W środę w nocy, na telefon oficera dyżurnego Policji w Zakopanem zadzwoniła bardzo zdenerwowana młoda kobieta twierdząc, że jej mąż chce popełnić samobójstwo. 31-letni mężczyzna miał wyjechać z Krakowa ( gdzie oboje mieszkają ) aby dotrzeć do Zakopanego i tu skończyć ze sobą.
Policjant rozmawiający telefonicznie z kobietą potraktował sprawę bardzo poważnie. Wiedząc, że w tym przypadku bardzo liczy się czas musiał jednocześnie uzyskać podczas rozmowy jak najwięcej szczegółów dotyczących miejsca gdzie mąż kobiety mógł się udać. Okazało się, małżonkowie często odwiedzając Zakopane szli na szlak do Kuźnic i Kasprowego Wierchu. To tam dyżurny w pierwszej kolejności wysłał policyjny patrol. Równocześnie powiadomił TOPR o być może konieczności wsparcia w poszukiwaniach w tak ciężkich warunkach atmosferycznych jakie panowały w środową noc ( sypał gęsty śnieg, a w górach obowiązywał II stopień zagrożenia lawinowego ).

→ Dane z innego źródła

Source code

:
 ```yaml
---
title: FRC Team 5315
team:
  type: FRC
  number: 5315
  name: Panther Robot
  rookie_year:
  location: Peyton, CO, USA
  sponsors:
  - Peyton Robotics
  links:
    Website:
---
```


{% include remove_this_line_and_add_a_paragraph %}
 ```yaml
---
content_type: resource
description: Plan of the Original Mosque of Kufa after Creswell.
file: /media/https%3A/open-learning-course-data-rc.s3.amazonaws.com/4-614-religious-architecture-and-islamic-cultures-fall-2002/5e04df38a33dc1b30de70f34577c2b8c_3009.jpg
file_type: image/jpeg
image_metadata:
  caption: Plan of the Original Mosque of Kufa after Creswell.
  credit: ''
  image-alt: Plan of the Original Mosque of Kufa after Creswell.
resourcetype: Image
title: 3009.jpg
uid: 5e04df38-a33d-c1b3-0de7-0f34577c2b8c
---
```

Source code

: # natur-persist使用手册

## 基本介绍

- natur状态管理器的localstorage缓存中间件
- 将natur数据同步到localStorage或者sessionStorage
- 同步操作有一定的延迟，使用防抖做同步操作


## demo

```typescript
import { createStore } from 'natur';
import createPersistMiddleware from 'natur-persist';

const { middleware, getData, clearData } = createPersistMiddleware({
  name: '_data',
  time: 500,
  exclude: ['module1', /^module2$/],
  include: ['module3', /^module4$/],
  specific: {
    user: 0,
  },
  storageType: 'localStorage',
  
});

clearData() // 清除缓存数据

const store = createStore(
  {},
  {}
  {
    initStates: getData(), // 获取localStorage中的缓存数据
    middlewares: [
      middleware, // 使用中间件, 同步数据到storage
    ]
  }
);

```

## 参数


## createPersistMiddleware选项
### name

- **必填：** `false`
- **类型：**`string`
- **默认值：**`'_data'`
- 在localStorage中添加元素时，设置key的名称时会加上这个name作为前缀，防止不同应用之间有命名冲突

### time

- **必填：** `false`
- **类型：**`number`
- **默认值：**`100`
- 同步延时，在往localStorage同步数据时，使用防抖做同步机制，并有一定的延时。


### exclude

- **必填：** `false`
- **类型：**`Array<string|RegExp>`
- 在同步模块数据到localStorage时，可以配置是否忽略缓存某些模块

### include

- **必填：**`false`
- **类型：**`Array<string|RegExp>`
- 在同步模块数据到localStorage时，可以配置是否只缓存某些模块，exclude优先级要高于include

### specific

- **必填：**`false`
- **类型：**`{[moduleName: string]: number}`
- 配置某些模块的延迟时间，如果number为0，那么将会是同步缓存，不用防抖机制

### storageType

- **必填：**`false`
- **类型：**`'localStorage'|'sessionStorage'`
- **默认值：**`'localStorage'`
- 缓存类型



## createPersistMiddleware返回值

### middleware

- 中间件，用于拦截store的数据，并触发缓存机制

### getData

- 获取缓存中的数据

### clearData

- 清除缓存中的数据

Typowanie okazało się słuszne. Policyjny patrol odnalazł na wpół zasypany samochód VW Passat na jednym z parkingów przy szlaku do Kuźnic. We wnętrzu był 31-letni mężczyzna . Okazało się , że już przez jakiś czas chodził po górach ( mężczyzna był całkowicie przemoczony ), ale teraz w samochodzie zbierał siły aby ostatecznie rozwiązać sprawę.
Policjanci przewieźli desperata do szpitala, gdzie decyzją lekarza pozostanie na obserwacji.